上原佑 良いと思います。今回のボーデンもそうですけど、厩舎の馬が重賞に出走することによって全体の士気は高まります。
▲管理馬アレグロブリランテは今年のスプリングSで2着に(撮影:下野雄規)
──上原佑紀調教師は馬術部出身で、獣医師としてのキャリアもあります。その経歴を生かしているところはありますか。
上原佑 キャンターへ行く前のフラットワークを大事にしています。角馬場でダク、ゆっくりのキャンターを輪乗りで行うのですが、そこに時間をかけているのはうちの厩舎の特徴ですね。
能力があっても口向きの悪さがある馬、走りがゆがんでいる馬は、競馬でその能力を発揮できません。そこを少しでも改善して、シンプルに乗りやすく、バランス良く、真っすぐに走れるようにしようと心がけています。これは馬術での経験が生きていると思います。最初はできない馬もいるけど、繰り返しやることでどの馬もできるようになります。このような地道な準備運動が大切だと思っています。
──獣医師に関してはどうですか。
上原佑 毎日、午後に僕とスタッフで歩様チェックを行い、馬体を触って状態を確認しており、そこで翌日の調教メニューを決めることもあります。
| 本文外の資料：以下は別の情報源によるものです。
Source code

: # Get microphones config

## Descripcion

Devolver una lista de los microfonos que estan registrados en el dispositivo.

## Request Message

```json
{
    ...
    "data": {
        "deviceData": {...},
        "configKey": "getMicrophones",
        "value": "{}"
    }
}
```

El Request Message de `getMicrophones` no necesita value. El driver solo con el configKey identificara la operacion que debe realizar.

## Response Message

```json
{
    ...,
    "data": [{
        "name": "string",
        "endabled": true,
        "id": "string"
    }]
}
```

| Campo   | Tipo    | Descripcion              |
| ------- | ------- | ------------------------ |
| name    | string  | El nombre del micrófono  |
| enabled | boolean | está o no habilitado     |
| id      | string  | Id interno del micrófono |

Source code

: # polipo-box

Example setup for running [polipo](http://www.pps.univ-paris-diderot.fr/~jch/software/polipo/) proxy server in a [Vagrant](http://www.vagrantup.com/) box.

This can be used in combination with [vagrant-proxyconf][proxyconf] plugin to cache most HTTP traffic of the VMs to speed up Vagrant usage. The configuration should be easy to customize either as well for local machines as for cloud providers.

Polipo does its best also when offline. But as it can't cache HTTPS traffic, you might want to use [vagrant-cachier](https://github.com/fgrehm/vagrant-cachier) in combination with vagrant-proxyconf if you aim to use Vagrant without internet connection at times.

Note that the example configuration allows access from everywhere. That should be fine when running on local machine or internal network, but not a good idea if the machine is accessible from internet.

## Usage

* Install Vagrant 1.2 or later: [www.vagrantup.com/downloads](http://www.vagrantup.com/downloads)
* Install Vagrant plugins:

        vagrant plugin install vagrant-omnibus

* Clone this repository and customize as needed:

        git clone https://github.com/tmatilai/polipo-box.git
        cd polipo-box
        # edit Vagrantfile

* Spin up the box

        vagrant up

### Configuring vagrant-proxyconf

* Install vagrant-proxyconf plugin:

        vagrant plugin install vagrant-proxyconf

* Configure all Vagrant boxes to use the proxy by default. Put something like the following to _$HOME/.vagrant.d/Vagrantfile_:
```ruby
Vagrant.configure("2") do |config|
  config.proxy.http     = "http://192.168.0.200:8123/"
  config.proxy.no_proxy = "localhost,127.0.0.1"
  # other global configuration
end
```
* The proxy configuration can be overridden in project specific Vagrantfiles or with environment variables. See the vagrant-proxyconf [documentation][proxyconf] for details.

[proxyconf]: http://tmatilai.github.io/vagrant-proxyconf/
レースや追い切りによるダメージがどの程度あるかを見極める際に獣医師として働いていたときの経験を生かすようにしています。スタッフにも僕が教えられることを伝えるようにしています。あとはトレセンの獣医師と専門的な話もできますしね。
──転厩をきっかけに条件や調教を変えている印象がありますが、馬の適性を見極めるポイントはありますか。
上原佑 とにかく情報を集めます。これは当たり前のことですが、過去のレースは何回も見ますし、これまで管理されていた調教師、乗ってきたジョッキーに話をうかがって、その中でパフォーマンスが好転するような要素を自分なりに考えて、分析するようにはしています。
──開業前の技術調教師時代には海外へも積極的に出向いていました。
上原佑 これまで凱旋門賞、ケンタッキーダービー、ブリーダーズC、ドバイ、サウジアラビア、韓国など、いろいろなところへ行かせてもらいました。あとはイギリス、アメリカのセリも行きました。その中でもサウジダービーとUAEダービーを転戦したセキフウは、出発からドバイのレースまで帯同させてもらいました。
──自身の管理馬で海外レースに参戦することについてどう考えていますか。
上原佑 チャンスがあれば挑戦したいです。セキフウの遠征に帯同させてもらった経験は大きいですね。ノウハウを自分の中で蓄積することができたし、仮に自分の管理馬で海外へ行くことになった時は、そのノウハウが役に立つと思っています。
──最後になりますが、目指す調教師像はありますか。
上原佑 競馬学校に入る前にニューマーケットへ行って、W.ハガス調教師の元で働いていた時期がありました。ハガス師は調教師として立派な成績を残していますが、人としても紳士で尊敬できる方です。そのようなボスなので、厩舎のみんなは自分から生き生きと仕事をしているように感じました。そんな調教師になれたらいいと思っています。